Per ottenere risultati come questi, le circostanze devono essere favorevoli». Il direttore uscente del Victoria and Albert, il tedesco Martin Roth, sintetizza così la parabola professionale che l’ha portato a mutare il volto del museo britannico da quando, nel 2011, ha lasciato la direzione del complesso museale di Dresda per installarsi nel bianco ufficio di South Kensington. Ora è pronto a lasciare l’incarico: si è speculato che le dimissioni abbiano a che fare con la Brexit, sulla quale è stato particolarmente critico. Ma con noi parla solo del suo gioiello: «In Germania non avevo le condizioni per lavorare come qui. Né le avrei avute in Francia o in Italia. Appena ti muovi, la burocrazia e il ministero ti imbrigliano. C’è un disciplinare per ogni cosa».

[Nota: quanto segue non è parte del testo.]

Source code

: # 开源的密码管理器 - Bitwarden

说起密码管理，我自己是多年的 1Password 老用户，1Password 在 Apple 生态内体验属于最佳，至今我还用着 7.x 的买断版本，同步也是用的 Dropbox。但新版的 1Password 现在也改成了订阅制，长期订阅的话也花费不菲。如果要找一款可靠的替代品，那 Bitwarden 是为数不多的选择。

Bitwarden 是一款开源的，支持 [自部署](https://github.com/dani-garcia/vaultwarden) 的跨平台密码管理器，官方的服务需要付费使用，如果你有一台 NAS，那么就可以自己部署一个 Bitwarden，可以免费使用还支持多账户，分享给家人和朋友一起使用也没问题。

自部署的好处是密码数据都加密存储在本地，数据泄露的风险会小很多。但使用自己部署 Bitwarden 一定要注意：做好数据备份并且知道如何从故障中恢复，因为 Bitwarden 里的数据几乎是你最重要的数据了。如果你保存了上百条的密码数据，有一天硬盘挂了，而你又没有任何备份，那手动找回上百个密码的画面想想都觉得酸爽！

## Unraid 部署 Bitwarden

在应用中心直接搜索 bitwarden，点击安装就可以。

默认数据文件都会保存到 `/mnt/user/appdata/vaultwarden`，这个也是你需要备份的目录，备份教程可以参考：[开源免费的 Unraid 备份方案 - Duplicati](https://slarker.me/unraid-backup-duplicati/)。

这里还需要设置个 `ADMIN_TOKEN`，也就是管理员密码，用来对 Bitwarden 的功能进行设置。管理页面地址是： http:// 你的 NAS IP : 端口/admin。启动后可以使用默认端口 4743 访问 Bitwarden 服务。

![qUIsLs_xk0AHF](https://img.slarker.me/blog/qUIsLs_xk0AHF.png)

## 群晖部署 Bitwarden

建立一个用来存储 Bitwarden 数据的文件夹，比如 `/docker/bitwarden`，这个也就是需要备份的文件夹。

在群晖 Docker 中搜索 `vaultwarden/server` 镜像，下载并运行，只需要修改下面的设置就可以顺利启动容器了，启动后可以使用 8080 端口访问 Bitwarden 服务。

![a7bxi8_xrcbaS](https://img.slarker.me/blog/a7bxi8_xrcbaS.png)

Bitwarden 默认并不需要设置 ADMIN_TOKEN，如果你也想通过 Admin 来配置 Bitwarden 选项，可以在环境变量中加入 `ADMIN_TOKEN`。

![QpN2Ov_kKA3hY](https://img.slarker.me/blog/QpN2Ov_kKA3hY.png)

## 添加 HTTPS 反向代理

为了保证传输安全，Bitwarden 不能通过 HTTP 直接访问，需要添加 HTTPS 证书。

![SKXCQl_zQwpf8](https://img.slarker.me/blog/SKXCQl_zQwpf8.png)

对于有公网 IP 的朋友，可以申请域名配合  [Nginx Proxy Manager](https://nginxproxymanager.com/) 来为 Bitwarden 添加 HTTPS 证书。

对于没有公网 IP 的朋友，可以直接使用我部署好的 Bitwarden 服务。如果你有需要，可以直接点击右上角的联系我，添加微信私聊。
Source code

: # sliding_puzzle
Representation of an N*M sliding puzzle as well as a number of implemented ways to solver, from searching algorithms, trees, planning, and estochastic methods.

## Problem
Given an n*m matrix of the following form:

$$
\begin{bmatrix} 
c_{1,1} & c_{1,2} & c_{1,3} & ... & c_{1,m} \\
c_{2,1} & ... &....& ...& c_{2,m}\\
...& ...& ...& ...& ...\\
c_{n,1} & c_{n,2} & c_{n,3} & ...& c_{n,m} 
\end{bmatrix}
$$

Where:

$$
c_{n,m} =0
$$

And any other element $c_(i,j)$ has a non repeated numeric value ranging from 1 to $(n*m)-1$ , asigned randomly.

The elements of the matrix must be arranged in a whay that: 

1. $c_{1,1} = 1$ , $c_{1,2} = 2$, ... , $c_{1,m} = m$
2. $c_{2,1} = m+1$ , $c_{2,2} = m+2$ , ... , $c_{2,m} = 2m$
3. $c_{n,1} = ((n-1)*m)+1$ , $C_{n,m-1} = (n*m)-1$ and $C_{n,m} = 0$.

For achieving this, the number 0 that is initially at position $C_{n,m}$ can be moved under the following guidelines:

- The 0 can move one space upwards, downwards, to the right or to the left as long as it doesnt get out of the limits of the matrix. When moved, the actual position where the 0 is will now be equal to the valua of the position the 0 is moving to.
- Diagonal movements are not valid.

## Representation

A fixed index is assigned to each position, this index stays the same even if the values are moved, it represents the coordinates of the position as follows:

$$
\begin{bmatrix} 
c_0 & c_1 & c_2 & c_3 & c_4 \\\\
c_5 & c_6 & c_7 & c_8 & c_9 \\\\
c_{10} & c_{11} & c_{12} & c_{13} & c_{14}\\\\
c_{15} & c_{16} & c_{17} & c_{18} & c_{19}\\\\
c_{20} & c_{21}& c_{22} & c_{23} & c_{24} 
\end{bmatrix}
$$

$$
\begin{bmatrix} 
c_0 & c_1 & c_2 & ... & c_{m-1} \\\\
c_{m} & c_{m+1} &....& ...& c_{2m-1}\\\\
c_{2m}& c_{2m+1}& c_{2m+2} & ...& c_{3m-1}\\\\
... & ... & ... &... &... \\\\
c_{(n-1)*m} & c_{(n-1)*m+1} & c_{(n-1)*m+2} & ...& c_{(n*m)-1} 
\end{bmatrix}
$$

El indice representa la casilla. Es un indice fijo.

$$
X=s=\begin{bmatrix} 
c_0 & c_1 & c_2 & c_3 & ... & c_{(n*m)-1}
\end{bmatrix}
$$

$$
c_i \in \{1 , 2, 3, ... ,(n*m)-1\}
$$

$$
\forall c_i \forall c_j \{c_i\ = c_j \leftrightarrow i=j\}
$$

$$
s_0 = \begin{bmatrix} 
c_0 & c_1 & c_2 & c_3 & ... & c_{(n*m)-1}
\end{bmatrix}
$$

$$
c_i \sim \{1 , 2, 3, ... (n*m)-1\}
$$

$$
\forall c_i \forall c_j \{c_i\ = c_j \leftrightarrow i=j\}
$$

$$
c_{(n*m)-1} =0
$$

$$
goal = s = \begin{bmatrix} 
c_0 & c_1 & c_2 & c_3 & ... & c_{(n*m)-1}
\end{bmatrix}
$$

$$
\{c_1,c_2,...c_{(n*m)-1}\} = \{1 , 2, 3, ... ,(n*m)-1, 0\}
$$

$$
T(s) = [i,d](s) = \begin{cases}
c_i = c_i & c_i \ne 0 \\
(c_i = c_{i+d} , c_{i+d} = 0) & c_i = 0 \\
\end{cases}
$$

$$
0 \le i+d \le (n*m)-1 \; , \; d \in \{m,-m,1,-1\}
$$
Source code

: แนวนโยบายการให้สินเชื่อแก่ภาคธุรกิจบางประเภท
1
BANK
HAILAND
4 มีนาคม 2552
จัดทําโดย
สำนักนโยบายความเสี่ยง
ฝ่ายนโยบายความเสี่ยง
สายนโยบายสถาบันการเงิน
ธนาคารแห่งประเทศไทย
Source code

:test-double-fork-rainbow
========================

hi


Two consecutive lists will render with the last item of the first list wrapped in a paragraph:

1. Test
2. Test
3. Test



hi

Sessantun anni ben portati, mentre parla afferra l’invito a una serata mondana e sul retro disegna uno schema che rappresenta il “sistema” V&A attraverso una struttura concentrica: al centro, la sede storica di South Kensington, intorno i nuovi progetti sia nel Regno Unito che nel resto del mondo, e le intersezioni tra finanziamento pubblico e privato.
«So che posso sembrare arrogante, ma lascio al mio successore quello che è oggi probabilmente il museo di maggior successo al mondo. Qui lavoriamo come se facessimo business, anche se ovviamente questa non è un’impresa, e lo facciamo nel modo migliore perché abbiamo l’opportunità di farlo». Il direttore è nominato dal governo, che però non interviene direttamente nella gestione. «Abbiamo un board che ci guida, composto di persone brillanti. E ci sono commissioni per ogni settore di attività. Quando sono arrivato, pensavo che mi avrebbero frenato. Invece mi hanno supportato. Mi hanno permesso di dare vita a un ottimo programma di mostre, rafforzare l’area di ricerca e i programmi accademici, ricevere soldi da fondazioni private come la Andrew Mellon Foundation e iniziare nuovi progetti, da East London a Shenzhen».
La ricetta è coinvolgere i talenti della società civile, creare una squadra che sia felice di aderire a un progetto. E guardando all’Italia, mentre nega di avere altri incarichi già in tasca, Roth conclude: «Non è un problema solo di numeri o risorse. Il Mibact ha molte migliaia di dipendenti. Ma non si può cambiare rotta senza far evolvere il modello».